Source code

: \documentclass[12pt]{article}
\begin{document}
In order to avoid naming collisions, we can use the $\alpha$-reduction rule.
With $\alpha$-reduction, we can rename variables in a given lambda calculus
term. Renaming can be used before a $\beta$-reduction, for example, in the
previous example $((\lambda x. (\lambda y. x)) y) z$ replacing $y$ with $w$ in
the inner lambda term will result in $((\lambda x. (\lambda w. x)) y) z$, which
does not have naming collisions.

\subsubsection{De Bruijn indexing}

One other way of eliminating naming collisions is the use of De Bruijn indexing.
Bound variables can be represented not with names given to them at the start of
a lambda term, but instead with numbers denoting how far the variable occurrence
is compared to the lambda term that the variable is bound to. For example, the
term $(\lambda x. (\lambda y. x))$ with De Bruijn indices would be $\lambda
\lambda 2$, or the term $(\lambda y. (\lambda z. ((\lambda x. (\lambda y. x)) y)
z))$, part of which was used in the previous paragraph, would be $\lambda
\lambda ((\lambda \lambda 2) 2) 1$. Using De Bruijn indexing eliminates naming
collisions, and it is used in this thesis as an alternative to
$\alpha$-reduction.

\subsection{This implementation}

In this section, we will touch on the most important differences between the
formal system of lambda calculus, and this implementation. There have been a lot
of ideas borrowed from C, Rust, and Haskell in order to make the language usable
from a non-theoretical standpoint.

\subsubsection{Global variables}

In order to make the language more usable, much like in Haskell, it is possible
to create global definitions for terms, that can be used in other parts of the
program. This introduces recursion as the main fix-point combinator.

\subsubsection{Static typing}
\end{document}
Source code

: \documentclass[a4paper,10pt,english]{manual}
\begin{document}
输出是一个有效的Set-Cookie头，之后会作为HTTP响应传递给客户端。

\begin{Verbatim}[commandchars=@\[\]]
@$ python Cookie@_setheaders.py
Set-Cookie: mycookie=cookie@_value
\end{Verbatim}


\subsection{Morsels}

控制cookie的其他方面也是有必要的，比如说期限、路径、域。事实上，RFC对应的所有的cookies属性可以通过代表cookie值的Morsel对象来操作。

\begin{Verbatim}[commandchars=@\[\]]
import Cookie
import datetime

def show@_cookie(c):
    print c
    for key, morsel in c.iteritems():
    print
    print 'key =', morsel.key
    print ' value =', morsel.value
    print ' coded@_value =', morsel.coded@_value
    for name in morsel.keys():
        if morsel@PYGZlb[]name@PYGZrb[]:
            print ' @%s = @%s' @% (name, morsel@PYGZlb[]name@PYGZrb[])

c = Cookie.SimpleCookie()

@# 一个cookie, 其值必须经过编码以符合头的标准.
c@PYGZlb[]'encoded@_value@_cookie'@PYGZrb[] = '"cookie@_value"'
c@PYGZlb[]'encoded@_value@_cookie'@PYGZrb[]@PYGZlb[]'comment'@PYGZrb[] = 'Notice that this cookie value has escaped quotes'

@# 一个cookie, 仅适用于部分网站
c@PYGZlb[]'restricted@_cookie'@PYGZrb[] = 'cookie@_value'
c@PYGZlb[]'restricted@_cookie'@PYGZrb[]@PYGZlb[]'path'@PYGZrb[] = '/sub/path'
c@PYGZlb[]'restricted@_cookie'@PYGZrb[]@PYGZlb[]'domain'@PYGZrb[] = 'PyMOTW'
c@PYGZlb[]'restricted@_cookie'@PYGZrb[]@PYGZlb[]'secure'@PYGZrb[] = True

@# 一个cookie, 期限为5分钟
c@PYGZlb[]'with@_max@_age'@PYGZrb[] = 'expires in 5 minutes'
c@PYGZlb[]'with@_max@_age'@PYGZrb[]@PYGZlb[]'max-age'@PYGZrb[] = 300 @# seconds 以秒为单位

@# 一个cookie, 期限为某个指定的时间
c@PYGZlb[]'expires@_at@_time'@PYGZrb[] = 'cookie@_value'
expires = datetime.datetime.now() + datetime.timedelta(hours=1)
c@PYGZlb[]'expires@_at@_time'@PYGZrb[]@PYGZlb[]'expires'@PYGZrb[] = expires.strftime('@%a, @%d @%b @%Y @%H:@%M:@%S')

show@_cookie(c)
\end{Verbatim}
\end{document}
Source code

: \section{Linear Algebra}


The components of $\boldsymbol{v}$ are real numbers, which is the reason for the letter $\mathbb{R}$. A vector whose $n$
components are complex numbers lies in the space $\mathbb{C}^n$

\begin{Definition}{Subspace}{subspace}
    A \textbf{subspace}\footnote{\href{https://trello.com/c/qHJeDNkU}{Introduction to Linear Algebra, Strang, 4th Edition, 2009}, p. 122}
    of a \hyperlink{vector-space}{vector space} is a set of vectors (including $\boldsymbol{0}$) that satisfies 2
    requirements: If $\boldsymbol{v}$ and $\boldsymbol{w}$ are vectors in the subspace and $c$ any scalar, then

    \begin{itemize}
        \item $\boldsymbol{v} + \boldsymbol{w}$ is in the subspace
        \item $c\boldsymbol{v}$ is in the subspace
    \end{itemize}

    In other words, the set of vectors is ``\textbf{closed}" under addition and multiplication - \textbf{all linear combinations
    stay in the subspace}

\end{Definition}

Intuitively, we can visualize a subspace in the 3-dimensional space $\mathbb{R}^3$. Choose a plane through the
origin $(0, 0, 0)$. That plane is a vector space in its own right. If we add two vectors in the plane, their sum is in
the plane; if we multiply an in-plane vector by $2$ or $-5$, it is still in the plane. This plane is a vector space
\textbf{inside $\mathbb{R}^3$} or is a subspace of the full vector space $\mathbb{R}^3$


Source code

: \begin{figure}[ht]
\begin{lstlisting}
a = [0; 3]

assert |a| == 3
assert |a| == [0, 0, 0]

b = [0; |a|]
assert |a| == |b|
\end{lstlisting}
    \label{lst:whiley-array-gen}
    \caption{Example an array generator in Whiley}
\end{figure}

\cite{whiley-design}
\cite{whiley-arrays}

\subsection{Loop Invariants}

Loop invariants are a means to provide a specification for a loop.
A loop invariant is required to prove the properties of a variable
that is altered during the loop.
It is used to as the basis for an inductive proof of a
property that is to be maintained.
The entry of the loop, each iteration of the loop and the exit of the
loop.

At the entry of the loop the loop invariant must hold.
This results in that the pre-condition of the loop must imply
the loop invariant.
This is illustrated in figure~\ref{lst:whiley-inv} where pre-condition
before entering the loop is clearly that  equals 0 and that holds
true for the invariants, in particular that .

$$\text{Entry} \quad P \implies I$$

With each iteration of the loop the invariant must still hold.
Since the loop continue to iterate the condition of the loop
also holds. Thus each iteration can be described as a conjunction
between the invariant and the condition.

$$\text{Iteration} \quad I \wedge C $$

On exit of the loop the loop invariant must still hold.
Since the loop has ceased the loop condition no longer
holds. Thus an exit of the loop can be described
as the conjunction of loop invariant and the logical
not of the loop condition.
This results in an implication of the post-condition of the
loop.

Problem to solve: Repeat each record word for word. Do not leave any out.

Response to this task:
Source code

: \documentclass[12pt]{article}
\begin{document}
In order to avoid naming collisions, we can use the $\alpha$-reduction rule.
With $\alpha$-reduction, we can rename variables in a given lambda calculus
term. Renaming can be used before a $\beta$-reduction, for example, in the
previous example $((\lambda x. (\lambda y. x)) y) z$ replacing $y$ with $w$ in
the inner lambda term will result in $((\lambda x. (\lambda w. x)) y) z$, which
does not have naming collisions.

\subsubsection{De Bruijn indexing}

One other way of eliminating naming collisions is the use of De Bruijn indexing.
Bound variables can be represented not with names given to them at the start of
a lambda term, but instead with numbers denoting how far the variable occurrence
is compared to the lambda term that the variable is bound to. For example, the
term $(\lambda x. (\lambda y. x))$ with De Bruijn indices would be $\lambda
\lambda 2$, or the term $(\lambda y. (\lambda z. ((\lambda x. (\lambda y. x)) y)
z))$, part of which was used in the previous paragraph, would be $\lambda
\lambda ((\lambda \lambda 2) 2) 1$. Using De Bruijn indexing eliminates naming
collisions, and it is used in this thesis as an alternative to
$\alpha$-reduction.

\subsection{This implementation}

In this section, we will touch on the most important differences between the
formal system of lambda calculus, and this implementation. There have been a lot
of ideas borrowed from C, Rust, and Haskell in order to make the language usable
from a non-theoretical standpoint.

\subsubsection{Global variables}

In order to make the language more usable, much like in Haskell, it is possible
to create global definitions for terms, that can be used in other parts of the
program. This introduces recursion as the main fix-point combinator.

\subsubsection{Static typing}
\end{document}
Source code

: \documentclass[a4paper,10pt,english]{manual}
\begin{document}
输出是一个有效的Set-Cookie头，之后会作为HTTP响应传递给客户端。

\begin{Verbatim}[commandchars=@\[\]]
@$ python Cookie@_setheaders.py
Set-Cookie: mycookie=cookie@_value
\end{Verbatim}


\subsection{Morsels}

控制cookie的其他方面也是有必要的，比如说期限、路径、域。事实上，RFC对应的所有的cookies属性可以通过代表cookie值的Morsel对象来操作。

\begin{Verbatim}[commandchars=@\[\]]
import Cookie
import datetime

def show@_cookie(c):
    print c
    for key, morsel in c.iteritems():
    print
    print 'key =', morsel.key
    print ' value =', morsel.value
    print ' coded@_value =', morsel.coded@_value
    for name in morsel.keys():
        if morsel@PYGZlb[]name@PYGZrb[]:
            print ' @%s = @%s' @% (name, morsel@PYGZlb[]name@PYGZrb[])

c = Cookie.SimpleCookie()

@# 一个cookie, 其值必须经过编码以符合头的标准.
c@PYGZlb[]'encoded@_value@_cookie'@PYGZrb[] = '"cookie@_value"'
c@PYGZlb[]'encoded@_value@_cookie'@PYGZrb[]@PYGZlb[]'comment'@PYGZrb[] = 'Notice that this cookie value has escaped quotes'

@# 一个cookie, 仅适用于部分网站
c@PYGZlb[]'restricted@_cookie'@PYGZrb[] = 'cookie@_value'
c@PYGZlb[]'restricted@_cookie'@PYGZrb[]@PYGZlb[]'path'@PYGZrb[] = '/sub/path'
c@PYGZlb[]'restricted@_cookie'@PYGZrb[]@PYGZlb[]'domain'@PYGZrb[] = 'PyMOTW'
c@PYGZlb[]'restricted@_cookie'@PYGZrb[]@PYGZlb[]'secure'@PYGZrb[] = True

@# 一个cookie, 期限为5分钟
c@PYGZlb[]'with@_max@_age'@PYGZrb[] = 'expires in 5 minutes'
c@PYGZlb[]'with@_max@_age'@PYGZrb[]@PYGZlb[]'max-age'@PYGZrb[] = 300 @# seconds 以秒为单位

@# 一个cookie, 期限为某个指定的时间
c@PYGZlb[]'expires@_at@_time'@PYGZrb[] = 'cookie@_value'
expires = datetime.datetime.now() + datetime.timedelta(hours=1)
c@PYGZlb[]'expires@_at@_time'@PYGZrb[]@PYGZlb[]'expires'@PYGZrb[] = expires.strftime('@%a, @%d @%b @%Y @%H:@%M:@%S')

show@_cookie(c)
\end{Verbatim}
\end{document}
Source code

: \section{Linear Algebra}


The components of $\boldsymbol{v}$ are real numbers, which is the reason for the letter $\mathbb{R}$. A vector whose $n$
components are complex numbers lies in the space $\mathbb{C}^n$

\begin{Definition}{Subspace}{subspace}
    A \textbf{subspace}\footnote{\href{https://trello.com/c/qHJeDNkU}{Introduction to Linear Algebra, Strang, 4th Edition, 2009}, p. 122}
    of a \hyperlink{vector-space}{vector space} is a set of vectors (including $\boldsymbol{0}$) that satisfies 2
    requirements: If $\boldsymbol{v}$ and $\boldsymbol{w}$ are vectors in the subspace and $c$ any scalar, then

    \begin{itemize}
        \item $\boldsymbol{v} + \boldsymbol{w}$ is in the subspace
        \item $c\boldsymbol{v}$ is in the subspace
    \end{itemize}

    In other words, the set of vectors is ``\textbf{closed}" under addition and multiplication - \textbf{all linear combinations
    stay in the subspace}

\end{Definition}

Intuitively, we can visualize a subspace in the 3-dimensional space $\mathbb{R}^3$. Choose a plane through the
origin $(0, 0, 0)$. That plane is a vector space in its own right. If we add two vectors in the plane, their sum is in
the plane; if we multiply an in-plane vector by $2$ or $-5$, it is still in the plane. This plane is a vector space
\textbf{inside $\mathbb{R}^3$} or is a subspace of the full vector space $\mathbb{R}^3$


Source code

: \begin{figure}[ht]
\begin{lstlisting}
a = [0; 3]

assert |a| == 3
assert |a| == [0, 0, 0]

b = [0; |a|]
assert |a| == |b|
\end{lstlisting}
    \label{lst:whiley-array-gen}
    \caption{Example an array generator in Whiley}
\end{figure}

\cite{whiley-design}
\cite{whiley-arrays}

\subsection{Loop Invariants}

Loop invariants are a means to provide a specification for a loop.
A loop invariant is required to prove the properties of a variable
that is altered during the loop.
It is used to as the basis for an inductive proof of a
property that is to be maintained.
The entry of the loop, each iteration of the loop and the exit of the
loop.

At the entry of the loop the loop invariant must hold.
This results in that the pre-condition of the loop must imply
the loop invariant.
This is illustrated in figure~\ref{lst:whiley-inv} where pre-condition
before entering the loop is clearly that  equals 0 and that holds
true for the invariants, in particular that .

$$\text{Entry} \quad P \implies I$$

With each iteration of the loop the invariant must still hold.
Since the loop continue to iterate the condition of the loop
also holds. Thus each iteration can be described as a conjunction
between the invariant and the condition.

$$\text{Iteration} \quad I \wedge C $$

On exit of the loop the loop invariant must still hold.
Since the loop has ceased the loop condition no longer
holds. Thus an exit of the loop can be described
as the conjunction of loop invariant and the logical
not of the loop condition.
This results in an implication of the post-condition of the
loop.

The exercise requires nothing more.